Task to carry out:
Copy out every line of the listing in which "decimalLongitude" appears.

Given information:
+ + +

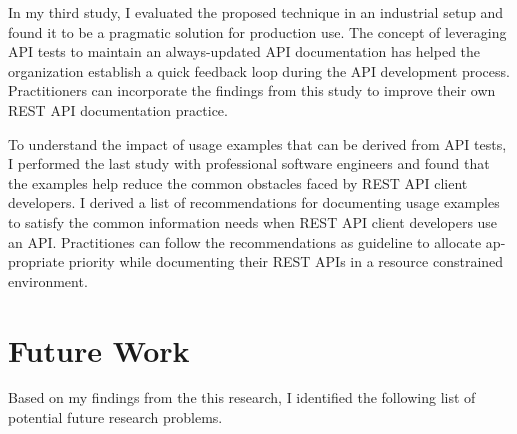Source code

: \documentclass[12pt]{ucalgthes1}
\begin{document}
In my third study, I evaluated the proposed technique in an industrial setup and found it to be a pragmatic solution for production use. The concept of leveraging API tests to maintain an always-updated API documentation has helped the organization establish a quick feedback loop during the API development process. Practitioners can incorporate the findings from this study to improve their own REST API documentation practice.

To understand the impact of usage examples that can be derived from API tests, I performed the last study with professional software engineers and found that the examples help reduce the common obstacles faced by REST API client developers. I derived a list of recommendations for documenting usage examples to satisfy the common information needs when REST API client developers use an API. Practitiones can follow the recommendations as guideline to allocate ap- propriate priority while documenting their REST APIs in a resource constrained environment.

\section{Future Work}
Based on my findings from the this research, I identified the following list of potential future research problems.
\end{document}
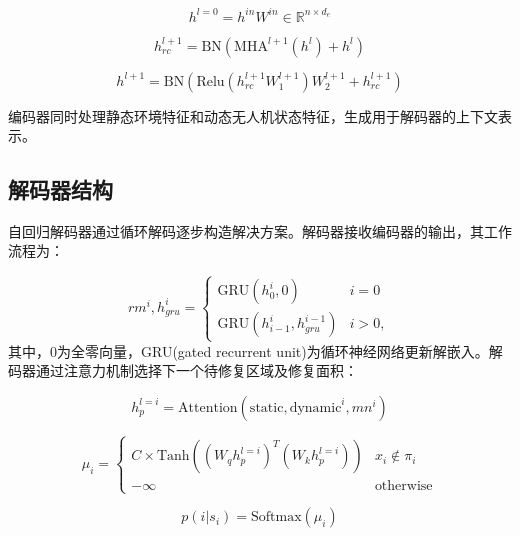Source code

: \documentclass[AutoFakeBold]{LZUThesis}
\begin{document}
\begin{equation}
	h^{l=0} = h^{in} W^{in} \in \mathbb{R}^{n \times d_e}
	\label{eq:13a}
\end{equation}

\begin{equation}
	h_{rc}^{l+1} = \text{BN}\left(\text{MHA}^{l+1}(h^l) + h^l\right)
	\label{eq:13b}
\end{equation}

\begin{equation}
	h^{l+1} = \text{BN}\left(\text{Relu}\left(h_{rc}^{l+1} W_1^{l+1}\right) W_2^{l+1} + h_{rc}^{l+1}\right)
	\label{eq:13c}
\end{equation}

编码器同时处理静态环境特征和动态无人机状态特征，生成用于解码器的上下文表示。

\subsection{解码器结构}

自回归解码器通过循环解码逐步构造解决方案。解码器接收编码器的输出，其工作流程为：

\begin{equation}
	rm^{i}, h_{gru}^{i} =
	\left\{
	\begin{array}{ll}
		\text{GRU}(h_{0}^{i}, 0)               & i = 0 \\
		\text{GRU}(h_{i-1}^{i}, h_{gru}^{i-1}) & i > 0,
	\end{array}
	\right.
	\label{eq:14}
\end{equation}
其中，$0$为全零向量，GRU(gated recurrent unit)为循环神经网络更新解嵌入。解码器通过注意力机制选择下一个待修复区域及修复面积：

\begin{equation}
	h_{p}^{l=i} = \text{Attention}(\text{static}, \text{dynamic}^{i}, mn^{i})
	\label{eq:15a}
\end{equation}

\begin{equation}
	\mu_{i} =
	\begin{cases}
		C \times \text{Tanh}\left((W_{q}h_{p}^{l=i})^{T}(W_{k}h_{p}^{l=i})\right) & x_{i} \notin \pi_{i} \\
		-\infty                                                                   & \text{otherwise}
	\end{cases}
	\label{eq:15b}
\end{equation}

\begin{equation}
	p(i|s_{i}) = \text{Softmax}(\mu_{i})
	\label{eq:15c}
\end{equation}
\end{document}
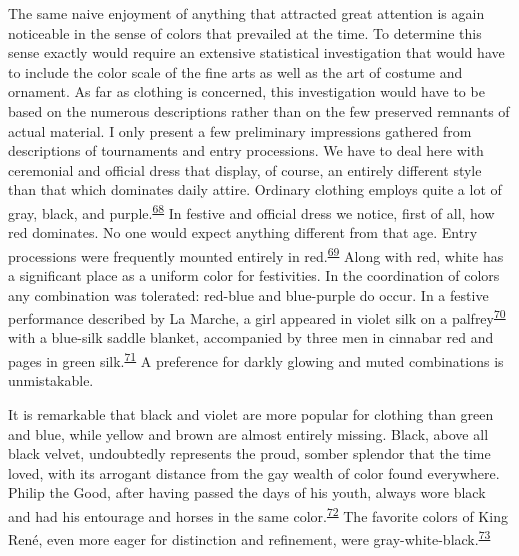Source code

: The same naive enjoyment of anything that attracted great attention is
again noticeable in the sense of colors that prevailed at the time. To
determine this sense exactly would require an extensive statistical
investigation that would have to include the color scale of the fine
arts as well as the art of costume and ornament. As far as clothing is
concerned, this investigation would have to be based on the numerous
descriptions rather than on the few preserved remnants of actual
material. I only present a few preliminary impressions gathered from
descriptions of tournaments and entry processions. We have to deal here
with ceremonial and official dress that display, of course, an entirely
different style than that which dominates daily attire. Ordinary
clothing employs quite a lot of gray, black, and
purple.\textsuperscript{\protect\hypertarget{20_ILLUSTRATIONS_FOLLOW_PAGE.xhtmlux5cux23id_338}{\protect\hyperlink{23_NOTES.xhtmlux5cux23id_339}{68}}}
In festive and official dress we notice, first of all, how red
dominates. No one would expect anything different from that age. Entry
processions were frequently mounted entirely in
red.\textsuperscript{\protect\hypertarget{20_ILLUSTRATIONS_FOLLOW_PAGE.xhtmlux5cux23id_336}{\protect\hyperlink{23_NOTES.xhtmlux5cux23id_337}{69}}}
Along with red, white has a significant place as a uniform color for
festivities. In the coordination of colors any combination was
tolerated: red-blue and blue-purple do occur. In a festive performance
described by La Marche, a girl appeared in violet silk on a
palfrey\textsuperscript{\protect\hypertarget{20_ILLUSTRATIONS_FOLLOW_PAGE.xhtmlux5cux23id_334}{\protect\hyperlink{23_NOTES.xhtmlux5cux23id_335}{70}}}
with a blue-silk saddle blanket, accompanied by three men in cinnabar
red and pages in green
silk.\textsuperscript{\protect\hypertarget{20_ILLUSTRATIONS_FOLLOW_PAGE.xhtmlux5cux23id_332}{\protect\hyperlink{23_NOTES.xhtmlux5cux23id_333}{71}}}
A preference for darkly glowing and muted combinations is unmistakable.

\protect\hypertarget{20_ILLUSTRATIONS_FOLLOW_PAGE.xhtmlux5cux23page_326}{}{}It
is remarkable that black and violet are more popular for clothing than
green and blue, while yellow and brown are almost entirely missing.
Black, above all black velvet, undoubtedly represents the proud, somber
splendor that the time loved, with its arrogant distance from the gay
wealth of color found everywhere. Philip the Good, after having passed
the days of his youth, always wore black and had his entourage and
horses in the same
color.\textsuperscript{\protect\hypertarget{20_ILLUSTRATIONS_FOLLOW_PAGE.xhtmlux5cux23id_330}{\protect\hyperlink{23_NOTES.xhtmlux5cux23id_331}{72}}}
The favorite colors of King René, even more eager for distinction and
refinement, were
gray-white-black.\textsuperscript{\protect\hypertarget{20_ILLUSTRATIONS_FOLLOW_PAGE.xhtmlux5cux23id_328}{\protect\hyperlink{23_NOTES.xhtmlux5cux23id_329}{73}}}

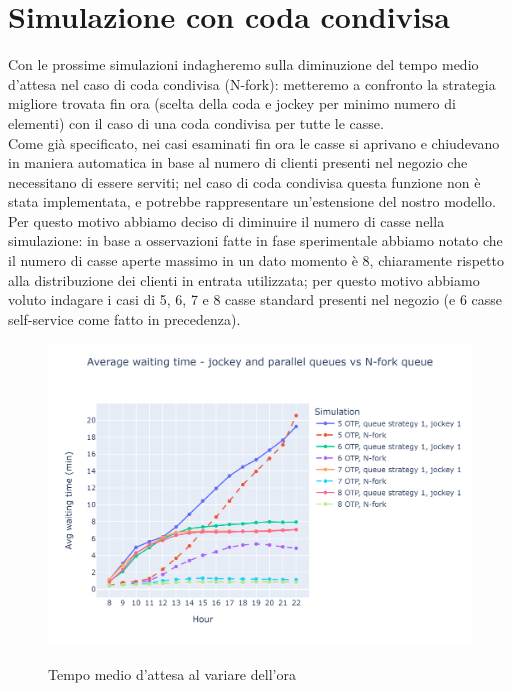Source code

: \section{Simulazione con coda condivisa}

Con le prossime simulazioni indagheremo sulla diminuzione del tempo medio d'attesa nel caso di coda condivisa (N-fork): metteremo a confronto la strategia migliore trovata fin ora (scelta della coda e jockey per minimo numero di elementi) con il caso di una coda condivisa per tutte le casse. \\
Come già specificato, nei casi esaminati fin ora le casse si aprivano e chiudevano in maniera automatica in base al numero di clienti presenti nel negozio che necessitano di essere serviti; nel caso di coda condivisa questa funzione non è stata implementata, e potrebbe rappresentare un'estensione del nostro modello. Per questo motivo abbiamo deciso di diminuire il numero di casse nella simulazione: in base a osservazioni fatte in fase sperimentale abbiamo notato che il numero di casse aperte massimo in un dato momento è 8, chiaramente rispetto alla distribuzione dei clienti in entrata utilizzata; per questo motivo abbiamo voluto indagare i casi di 5, 6, 7 e 8 casse standard presenti nel negozio (e 6 casse self-service come fatto in precedenza).

\begin{figure}[H]
	\centering
	\includegraphics[width=12cm]{"images/results/avg_wt_codacondivisa.png"}
	\label{fig:avg_wt_codacondivisa}
	\caption{Tempo medio d'attesa al variare dell'ora}
\end{figure}

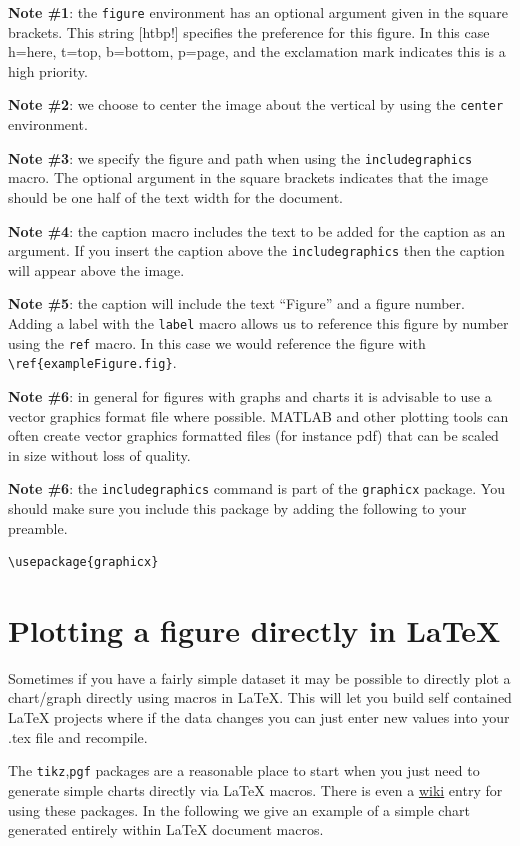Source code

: {\bf Note \#1}: the \texttt{figure} environment has an optional argument given in the square brackets. This string [htbp!] specifies the preference for this figure. In this case h=here, t=top, b=bottom, p=page, and the exclamation mark indicates this is a high priority.

{\bf Note \#2}: we choose to center the image about the vertical by using the \texttt{center} environment.

{\bf Note \#3}: we specify the figure and path when using the \texttt{includegraphics} macro. The optional argument in the square brackets indicates that the image should be one half of the text width for the document.

{\bf Note \#4}: the caption macro includes the text to be added for the caption as an argument. If you insert the caption above the \texttt{includegraphics} then the caption will appear above the image.

{\bf Note \#5}: the caption will include the text ``Figure'' and a figure number. Adding a label with the \texttt{label} macro allows us to reference this figure by number using the \texttt{ref} macro. In this case we would reference the figure with \verb|\ref{exampleFigure.fig}|.

{\bf Note \#6}: in general for figures with graphs and charts it is advisable to use a vector graphics format file where possible. MATLAB and other plotting tools can often create vector graphics formatted files (for instance pdf) that can be scaled in size without loss of quality.

{\bf Note \#6}: the \texttt{includegraphics} command is part of the \texttt{graphicx} package. You should make sure you include this package by adding the following to your preamble.

\begin{verbatim}
\usepackage{graphicx}
\end{verbatim}

\section{Plotting a figure directly in \LaTeX{}}

Sometimes if you have a fairly simple dataset it may be possible to directly plot a chart/graph directly using macros in \LaTeX{}. This will let you build self contained \LaTeX{} projects where if the data changes you can just enter new values into your .tex file and recompile. 

The \texttt{tikz},\texttt{pgf} packages are a reasonable place to start when you just need to generate simple charts directly via \LaTeX{} macros. There is even a \href{https://en.wikipedia.org/wiki/PGF/TikZ}{wiki} entry for using these packages. In the following we give an example of a simple chart generated entirely within \LaTeX{} document macros.

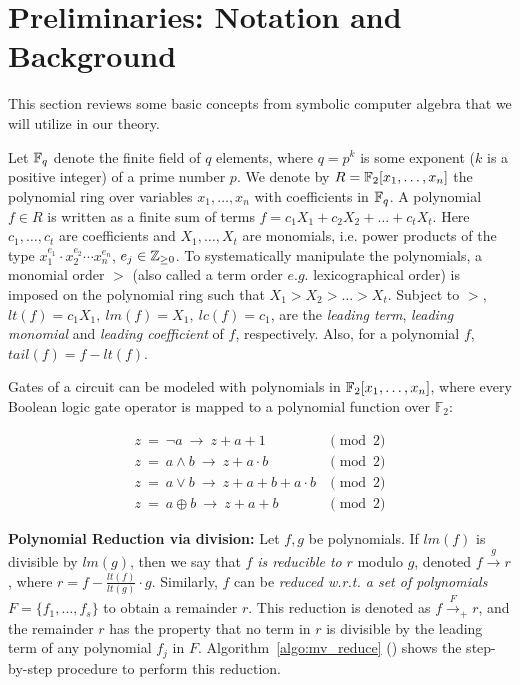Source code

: \section{Preliminaries: Notation and Background}
\label{sec:prelim}
This section reviews some basic concepts from symbolic computer
algebra that we will utilize in our theory. 
\par Let ${\mathbb{F}}_q$ denote the finite field of $q$ elements, where $q=p^k$ is some 
exponent ($k$ is a positive integer) of a prime number $p$. We
denote by $R = {\mathbb{F}}_2[x_1, \dots, x_n]$
the  polynomial ring over variables $x_1, \dots, x_n$ with
coefficients in ${\mathbb{F}}_q$. A polynomial $f \in R$ is written as a finite sum of terms 
$f = c_1 X_1 +  c_2 X_2 + \dots + c_t X_t$.  Here $c_1, \dots, c_t$
are coefficients and $X_1, \dots, X_t$ are monomials, i.e. power
products of the type $x_1^{e_{1}}\cdot x_2^{e_{2}}\cdots x_n^{e_{n}}$, 
$e_j \in {\mathbb{Z}}_{\geq  0}$. To systematically manipulate the
polynomials, a monomial order $>$ (also called a term order $e.g.$ lexicographical 
order) is
imposed on the polynomial ring such that  $X_1 >X_2 > \dots >  X_t$.  Subject to
$>$, $lt(f) = c_1 X_1, ~lm(f) = X_1, ~lc(f) = c_1$, are the {\it
leading   term}, {\it   leading monomial} and {\it   leading
coefficient} of $f$, respectively. Also, for a polynomial $f$,
$tail(f) = f - lt(f)$.

\par Gates of a circuit can be modeled with polynomials in ${\mathbb{F}}_2[x_1,\dots,x_n]$, 
where every Boolean logic gate operator is mapped to a polynomial
function over ${\mathbb{F}}_2$: 

\begin{equation}
\label{bool2poly}
\begin{split}
z ~ =  ~ \neg a ~ \rightarrow ~ z+a+1 & \pmod 2  \\
z ~ =  ~ a \wedge b ~ \rightarrow ~ z+a \cdot b & \pmod 2\\
z ~ =  ~ a \vee b ~ \rightarrow ~ z+a+b+a \cdot b & \pmod 2 \\
z ~ =  ~ a \oplus b ~ \rightarrow ~ z+a+b & \pmod 2 
\end{split}
\end{equation}

\par {\bf Polynomial Reduction via division:} Let $f, g$ be polynomials. If $lm(f)$ is divisible by
$lm(g)$, then we say that $f$ {\it is reducible to} $r$ modulo $g$,
denoted $f \stackrel{g}{\textstyle\longrightarrow} r$, where $r = f - {\frac{lt(f)}{lt(g)}} \cdot g$. Similarly, $f$ can be {\it reduced 
w.r.t. a set of polynomials}  $F = \{f_1, \dots, f_s\}$ to obtain a
remainder $r$. This reduction is denoted as $f \stackrel{F} {\textstyle
  \longrightarrow}_+ r$, and the remainder $r$ has the property that
no term in $r$ is divisible by the leading term of any polynomial
$f_j$ in $F$. Algorithm~\ref{algo:mv_reduce} (\cite{gb_book}) shows the 
step-by-step procedure to perform this reduction.  

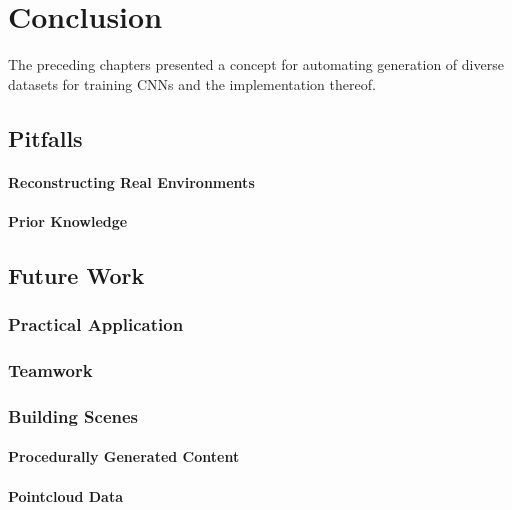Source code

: \chapter{Conclusion}
The preceding chapters presented a concept for automating generation of diverse datasets for training \acp{CNN} and the implementation thereof.

\section{Pitfalls}
\subsubsection{Reconstructing Real Environments}
\subsubsection{Prior Knowledge}

\section{Future Work}
\subsection{Practical Application}

\subsection{Teamwork}

\subsection{Building Scenes}
\subsubsection{Procedurally Generated Content}

\subsubsection{Pointcloud Data}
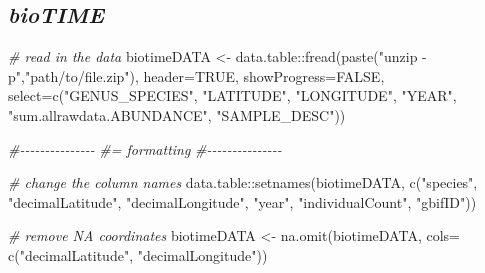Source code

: \documentclass[
]{article}
\newenvironment{Shaded}{\begin{snugshade}}{\end{snugshade}}
\newcommand{\AttributeTok}[1]{\textcolor[rgb]{0.77,0.63,0.00}{#1}}
\newcommand{\CommentTok}[1]{\textcolor[rgb]{0.56,0.35,0.01}{\textit{#1}}}
\newcommand{\ConstantTok}[1]{\textcolor[rgb]{0.00,0.00,0.00}{#1}}
\newcommand{\FunctionTok}[1]{\textcolor[rgb]{0.00,0.00,0.00}{#1}}
\newcommand{\NormalTok}[1]{#1}
\newcommand{\OtherTok}[1]{\textcolor[rgb]{0.56,0.35,0.01}{#1}}
\newcommand{\SpecialCharTok}[1]{\textcolor[rgb]{0.00,0.00,0.00}{#1}}
\newcommand{\StringTok}[1]{\textcolor[rgb]{0.31,0.60,0.02}{#1}}
\begin{document}
\hypertarget{biotime}{%
\subsection{\texorpdfstring{\emph{bioTIME}}{bioTIME}}\label{biotime}}

\begin{Shaded}
\begin{Highlighting}[]

\CommentTok{\# read in the data}
\NormalTok{biotimeDATA  }\OtherTok{\textless{}{-}}\NormalTok{ data.table}\SpecialCharTok{::}\FunctionTok{fread}\NormalTok{(}\FunctionTok{paste}\NormalTok{(}\StringTok{"unzip {-}p"}\NormalTok{,}\StringTok{"path/to/file.zip"}\NormalTok{),}
                                  \AttributeTok{header=}\ConstantTok{TRUE}\NormalTok{,}
                                  \AttributeTok{showProgress=}\ConstantTok{FALSE}\NormalTok{,}
                                  \AttributeTok{select=}\FunctionTok{c}\NormalTok{(}\StringTok{"GENUS\_SPECIES"}\NormalTok{,}
                                           \StringTok{"LATITUDE"}\NormalTok{,}
                                           \StringTok{"LONGITUDE"}\NormalTok{,}
                                           \StringTok{"YEAR"}\NormalTok{,}
                                           \StringTok{"sum.allrawdata.ABUNDANCE"}\NormalTok{,}
                                           \StringTok{"SAMPLE\_DESC"}\NormalTok{))}

\CommentTok{\#{-}{-}{-}{-}{-}{-}{-}{-}{-}{-}{-}{-}{-}{-}{-}}
\CommentTok{\#= formatting}
\CommentTok{\#{-}{-}{-}{-}{-}{-}{-}{-}{-}{-}{-}{-}{-}{-}{-}}

\CommentTok{\# change the column names}
\NormalTok{data.table}\SpecialCharTok{::}\FunctionTok{setnames}\NormalTok{(biotimeDATA, }\FunctionTok{c}\NormalTok{(}\StringTok{"species"}\NormalTok{,}
                                    \StringTok{"decimalLatitude"}\NormalTok{,}
                                    \StringTok{"decimalLongitude"}\NormalTok{,}
                                    \StringTok{"year"}\NormalTok{,}
                                    \StringTok{"individualCount"}\NormalTok{,}
                                    \StringTok{"gbifID"}\NormalTok{))}

\CommentTok{\# remove NA coordinates}
\NormalTok{biotimeDATA  }\OtherTok{\textless{}{-}} \FunctionTok{na.omit}\NormalTok{(biotimeDATA, }\AttributeTok{cols=} \FunctionTok{c}\NormalTok{(}\StringTok{"decimalLatitude"}\NormalTok{, }\StringTok{"decimalLongitude"}\NormalTok{))}


\end{Highlighting}
\end{Shaded}
\end{document}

+ + +

Response:
                                    \StringTok{"decimalLongitude"}\NormalTok{,}
\NormalTok{biotimeDATA  }\OtherTok{\textless{}{-}} \FunctionTok{na.omit}\NormalTok{(biotimeDATA, }\AttributeTok{cols=} \FunctionTok{c}\NormalTok{(}\StringTok{"decimalLatitude"}\NormalTok{, }\StringTok{"decimalLongitude"}\NormalTok{))}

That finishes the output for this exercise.